Items from a dataset
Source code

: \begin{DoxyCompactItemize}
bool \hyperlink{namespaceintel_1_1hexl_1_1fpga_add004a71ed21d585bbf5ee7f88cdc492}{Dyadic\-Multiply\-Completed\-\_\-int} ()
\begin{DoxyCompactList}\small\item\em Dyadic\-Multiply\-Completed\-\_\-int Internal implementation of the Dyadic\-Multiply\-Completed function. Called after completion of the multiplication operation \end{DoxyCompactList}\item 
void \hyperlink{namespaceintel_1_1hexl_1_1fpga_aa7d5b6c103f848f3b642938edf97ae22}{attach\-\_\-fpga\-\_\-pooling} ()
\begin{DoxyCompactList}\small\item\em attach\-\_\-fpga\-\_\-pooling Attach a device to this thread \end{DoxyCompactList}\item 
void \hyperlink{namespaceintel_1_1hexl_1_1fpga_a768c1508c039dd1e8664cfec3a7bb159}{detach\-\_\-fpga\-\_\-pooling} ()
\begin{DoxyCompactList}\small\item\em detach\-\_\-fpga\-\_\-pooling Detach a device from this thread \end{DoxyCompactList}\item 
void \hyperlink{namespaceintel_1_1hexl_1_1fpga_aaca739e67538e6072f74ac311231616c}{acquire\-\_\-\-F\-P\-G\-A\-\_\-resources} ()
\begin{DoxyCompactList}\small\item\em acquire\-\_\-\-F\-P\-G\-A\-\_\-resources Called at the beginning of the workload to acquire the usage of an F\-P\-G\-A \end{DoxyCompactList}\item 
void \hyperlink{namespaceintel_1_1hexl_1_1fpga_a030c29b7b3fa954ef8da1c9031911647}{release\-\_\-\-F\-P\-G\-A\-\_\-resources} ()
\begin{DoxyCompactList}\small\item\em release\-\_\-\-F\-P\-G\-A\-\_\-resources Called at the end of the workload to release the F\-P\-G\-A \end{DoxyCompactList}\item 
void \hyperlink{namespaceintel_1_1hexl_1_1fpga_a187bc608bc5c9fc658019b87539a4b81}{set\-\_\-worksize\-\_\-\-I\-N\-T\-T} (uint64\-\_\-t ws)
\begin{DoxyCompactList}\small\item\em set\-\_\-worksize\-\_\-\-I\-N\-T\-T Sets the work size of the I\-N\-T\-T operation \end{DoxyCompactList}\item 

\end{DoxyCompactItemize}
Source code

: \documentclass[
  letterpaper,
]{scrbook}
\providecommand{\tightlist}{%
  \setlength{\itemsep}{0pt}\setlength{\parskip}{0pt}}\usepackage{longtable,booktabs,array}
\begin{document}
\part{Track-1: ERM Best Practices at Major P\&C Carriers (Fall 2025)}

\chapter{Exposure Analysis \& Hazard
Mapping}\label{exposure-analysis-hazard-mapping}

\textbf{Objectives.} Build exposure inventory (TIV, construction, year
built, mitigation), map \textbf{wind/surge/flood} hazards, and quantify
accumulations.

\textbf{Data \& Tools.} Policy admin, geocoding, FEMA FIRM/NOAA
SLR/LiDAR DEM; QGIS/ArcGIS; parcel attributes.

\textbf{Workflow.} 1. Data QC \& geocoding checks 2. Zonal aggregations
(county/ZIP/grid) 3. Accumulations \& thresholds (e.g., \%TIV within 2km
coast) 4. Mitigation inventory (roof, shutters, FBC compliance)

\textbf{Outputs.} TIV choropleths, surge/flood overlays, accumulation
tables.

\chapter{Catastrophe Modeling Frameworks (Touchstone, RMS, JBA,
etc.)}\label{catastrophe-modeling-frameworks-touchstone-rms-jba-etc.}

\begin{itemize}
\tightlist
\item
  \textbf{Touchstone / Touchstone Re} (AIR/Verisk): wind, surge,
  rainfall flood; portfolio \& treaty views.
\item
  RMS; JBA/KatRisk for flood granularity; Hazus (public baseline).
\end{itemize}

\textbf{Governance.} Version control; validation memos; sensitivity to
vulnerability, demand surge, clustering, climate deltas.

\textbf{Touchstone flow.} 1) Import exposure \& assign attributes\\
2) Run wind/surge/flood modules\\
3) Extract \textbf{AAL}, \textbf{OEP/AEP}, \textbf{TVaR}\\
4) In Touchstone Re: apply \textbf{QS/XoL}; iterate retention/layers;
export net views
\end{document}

Work item: Take each line above that contains "worksize" and copy it out.

Written reply:
void \hyperlink{namespaceintel_1_1hexl_1_1fpga_a187bc608bc5c9fc658019b87539a4b81}{set\-\_\-worksize\-\_\-\-I\-N\-T\-T} (uint64\-\_\-t ws)
\begin{DoxyCompactList}\small\item\em set\-\_\-worksize\-\_\-\-I\-N\-T\-T Sets the work size of the I\-N\-T\-T operation \end{DoxyCompactList}\item 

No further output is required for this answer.